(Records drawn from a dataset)
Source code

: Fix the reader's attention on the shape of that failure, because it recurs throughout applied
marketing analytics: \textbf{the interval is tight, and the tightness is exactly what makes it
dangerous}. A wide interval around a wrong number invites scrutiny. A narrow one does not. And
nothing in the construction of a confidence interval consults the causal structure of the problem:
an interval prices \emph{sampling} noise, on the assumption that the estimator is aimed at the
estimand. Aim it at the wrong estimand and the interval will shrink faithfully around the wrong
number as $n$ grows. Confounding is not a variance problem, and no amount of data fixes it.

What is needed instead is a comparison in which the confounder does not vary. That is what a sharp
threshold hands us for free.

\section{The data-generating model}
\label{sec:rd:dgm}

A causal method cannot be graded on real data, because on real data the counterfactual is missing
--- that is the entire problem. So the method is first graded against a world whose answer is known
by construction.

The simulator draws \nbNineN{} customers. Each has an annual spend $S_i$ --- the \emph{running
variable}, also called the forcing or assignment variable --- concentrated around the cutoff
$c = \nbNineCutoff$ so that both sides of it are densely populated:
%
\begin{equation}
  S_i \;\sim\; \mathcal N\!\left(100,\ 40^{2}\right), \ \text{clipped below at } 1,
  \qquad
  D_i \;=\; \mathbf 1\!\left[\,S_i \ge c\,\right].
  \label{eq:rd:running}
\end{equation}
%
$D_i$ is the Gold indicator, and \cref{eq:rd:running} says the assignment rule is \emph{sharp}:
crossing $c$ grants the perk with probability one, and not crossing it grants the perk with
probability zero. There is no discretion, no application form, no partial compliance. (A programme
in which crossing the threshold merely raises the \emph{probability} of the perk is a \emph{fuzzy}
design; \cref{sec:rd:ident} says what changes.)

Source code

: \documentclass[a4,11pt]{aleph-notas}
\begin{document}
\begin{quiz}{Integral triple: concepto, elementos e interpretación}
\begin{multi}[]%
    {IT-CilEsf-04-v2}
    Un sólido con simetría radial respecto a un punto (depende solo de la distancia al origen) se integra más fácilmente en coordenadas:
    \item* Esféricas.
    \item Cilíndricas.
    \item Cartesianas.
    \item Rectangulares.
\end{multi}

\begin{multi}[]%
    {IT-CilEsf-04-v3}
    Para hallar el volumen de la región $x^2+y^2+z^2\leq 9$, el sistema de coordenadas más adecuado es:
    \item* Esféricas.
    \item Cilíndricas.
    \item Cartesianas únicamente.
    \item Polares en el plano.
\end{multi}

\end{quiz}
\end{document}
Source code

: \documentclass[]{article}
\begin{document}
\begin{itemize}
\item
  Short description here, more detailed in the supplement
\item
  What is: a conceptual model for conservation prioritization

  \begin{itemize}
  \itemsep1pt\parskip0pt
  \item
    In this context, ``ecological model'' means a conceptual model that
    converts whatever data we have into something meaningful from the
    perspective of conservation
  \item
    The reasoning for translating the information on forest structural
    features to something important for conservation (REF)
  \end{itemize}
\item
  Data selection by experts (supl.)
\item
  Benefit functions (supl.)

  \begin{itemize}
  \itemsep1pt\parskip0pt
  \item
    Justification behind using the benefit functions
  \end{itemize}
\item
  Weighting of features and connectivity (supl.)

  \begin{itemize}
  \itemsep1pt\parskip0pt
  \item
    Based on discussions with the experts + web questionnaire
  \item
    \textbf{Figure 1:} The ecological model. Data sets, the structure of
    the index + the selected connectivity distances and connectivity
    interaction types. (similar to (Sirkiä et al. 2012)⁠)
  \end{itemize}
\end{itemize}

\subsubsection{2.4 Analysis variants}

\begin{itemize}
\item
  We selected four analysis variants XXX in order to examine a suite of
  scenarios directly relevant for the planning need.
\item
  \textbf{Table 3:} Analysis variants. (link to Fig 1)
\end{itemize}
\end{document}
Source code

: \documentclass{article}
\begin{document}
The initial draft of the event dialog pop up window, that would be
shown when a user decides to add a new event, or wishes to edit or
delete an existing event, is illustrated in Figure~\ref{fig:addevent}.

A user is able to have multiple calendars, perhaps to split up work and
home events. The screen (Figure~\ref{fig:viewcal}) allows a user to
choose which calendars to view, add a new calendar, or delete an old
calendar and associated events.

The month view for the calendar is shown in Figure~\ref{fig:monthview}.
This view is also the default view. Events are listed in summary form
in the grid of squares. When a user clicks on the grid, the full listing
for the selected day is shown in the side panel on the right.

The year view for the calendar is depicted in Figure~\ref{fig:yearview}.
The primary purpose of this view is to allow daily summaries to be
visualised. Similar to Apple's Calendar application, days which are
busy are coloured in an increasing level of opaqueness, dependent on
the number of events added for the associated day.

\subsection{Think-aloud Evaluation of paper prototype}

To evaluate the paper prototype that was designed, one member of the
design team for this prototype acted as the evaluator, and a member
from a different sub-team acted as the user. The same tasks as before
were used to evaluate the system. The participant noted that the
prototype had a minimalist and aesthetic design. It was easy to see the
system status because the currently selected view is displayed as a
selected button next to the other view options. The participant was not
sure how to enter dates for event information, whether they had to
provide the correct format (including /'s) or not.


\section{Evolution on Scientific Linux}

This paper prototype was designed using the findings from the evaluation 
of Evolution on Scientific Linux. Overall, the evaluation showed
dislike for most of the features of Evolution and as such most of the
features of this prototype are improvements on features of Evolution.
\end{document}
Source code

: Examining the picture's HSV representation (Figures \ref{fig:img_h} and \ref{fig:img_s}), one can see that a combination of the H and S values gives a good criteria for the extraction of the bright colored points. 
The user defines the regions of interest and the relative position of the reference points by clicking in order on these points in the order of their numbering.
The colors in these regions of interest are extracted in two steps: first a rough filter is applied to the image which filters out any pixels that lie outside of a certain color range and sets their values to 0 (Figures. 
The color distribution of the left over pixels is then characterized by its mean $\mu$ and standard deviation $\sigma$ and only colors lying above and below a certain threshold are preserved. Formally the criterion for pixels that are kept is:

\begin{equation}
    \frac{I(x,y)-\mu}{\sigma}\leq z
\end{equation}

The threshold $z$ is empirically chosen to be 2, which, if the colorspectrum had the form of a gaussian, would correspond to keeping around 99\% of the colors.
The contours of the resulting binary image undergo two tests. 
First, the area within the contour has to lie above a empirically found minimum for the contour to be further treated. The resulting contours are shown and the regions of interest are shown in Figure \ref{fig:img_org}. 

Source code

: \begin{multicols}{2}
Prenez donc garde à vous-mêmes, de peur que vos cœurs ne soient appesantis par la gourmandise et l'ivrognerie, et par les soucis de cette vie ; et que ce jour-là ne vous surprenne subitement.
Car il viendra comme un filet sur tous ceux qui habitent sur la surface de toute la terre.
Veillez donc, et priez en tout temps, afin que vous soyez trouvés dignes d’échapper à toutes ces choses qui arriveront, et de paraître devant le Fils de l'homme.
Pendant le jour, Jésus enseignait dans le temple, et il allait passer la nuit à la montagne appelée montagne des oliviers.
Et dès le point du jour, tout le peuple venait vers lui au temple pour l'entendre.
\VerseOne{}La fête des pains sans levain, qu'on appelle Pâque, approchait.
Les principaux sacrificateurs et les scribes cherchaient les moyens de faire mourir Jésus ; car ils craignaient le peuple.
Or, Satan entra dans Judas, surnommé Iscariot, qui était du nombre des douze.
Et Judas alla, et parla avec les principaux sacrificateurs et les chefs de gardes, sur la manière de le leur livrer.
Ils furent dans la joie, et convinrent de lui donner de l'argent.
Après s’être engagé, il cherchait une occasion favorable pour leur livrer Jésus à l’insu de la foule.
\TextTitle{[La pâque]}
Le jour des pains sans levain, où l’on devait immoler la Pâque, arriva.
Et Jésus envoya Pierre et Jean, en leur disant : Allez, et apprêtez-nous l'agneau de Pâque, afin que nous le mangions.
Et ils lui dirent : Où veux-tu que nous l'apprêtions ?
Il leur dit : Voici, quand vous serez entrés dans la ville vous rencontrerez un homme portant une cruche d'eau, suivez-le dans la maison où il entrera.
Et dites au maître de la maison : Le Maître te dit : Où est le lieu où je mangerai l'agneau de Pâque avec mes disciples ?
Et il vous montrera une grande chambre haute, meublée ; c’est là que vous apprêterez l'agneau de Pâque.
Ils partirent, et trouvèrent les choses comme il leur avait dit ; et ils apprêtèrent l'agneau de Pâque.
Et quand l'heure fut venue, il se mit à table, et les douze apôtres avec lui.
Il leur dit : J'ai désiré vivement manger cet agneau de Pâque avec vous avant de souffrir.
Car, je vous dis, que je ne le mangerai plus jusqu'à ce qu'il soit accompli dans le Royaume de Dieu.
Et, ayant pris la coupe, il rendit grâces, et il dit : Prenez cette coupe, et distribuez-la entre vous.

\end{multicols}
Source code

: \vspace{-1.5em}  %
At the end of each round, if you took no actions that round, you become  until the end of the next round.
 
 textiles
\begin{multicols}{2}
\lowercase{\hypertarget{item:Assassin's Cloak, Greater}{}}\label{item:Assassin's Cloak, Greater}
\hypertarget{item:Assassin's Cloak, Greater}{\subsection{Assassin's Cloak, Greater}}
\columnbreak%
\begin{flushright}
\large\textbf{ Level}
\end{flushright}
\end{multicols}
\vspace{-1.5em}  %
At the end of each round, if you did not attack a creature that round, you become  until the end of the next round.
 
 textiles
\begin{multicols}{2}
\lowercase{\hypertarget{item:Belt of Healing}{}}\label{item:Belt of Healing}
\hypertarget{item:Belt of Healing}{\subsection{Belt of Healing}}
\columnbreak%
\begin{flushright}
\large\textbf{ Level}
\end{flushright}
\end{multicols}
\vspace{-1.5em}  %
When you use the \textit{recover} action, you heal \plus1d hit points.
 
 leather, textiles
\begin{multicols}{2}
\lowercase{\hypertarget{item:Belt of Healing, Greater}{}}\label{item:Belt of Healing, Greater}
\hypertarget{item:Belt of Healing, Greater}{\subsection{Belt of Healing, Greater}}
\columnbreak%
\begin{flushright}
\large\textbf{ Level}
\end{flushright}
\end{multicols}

Task description >> All that belongs in the answer is the run of lines above from the line containing "--- that is" through the line containing "The simulator draws", exactly as written.

Exercise result >>
--- that is the entire problem. So the method is first graded against a world whose answer is known
by construction.

The simulator draws \nbNineN{} customers. Each has an annual spend $S_i$ --- the \emph{running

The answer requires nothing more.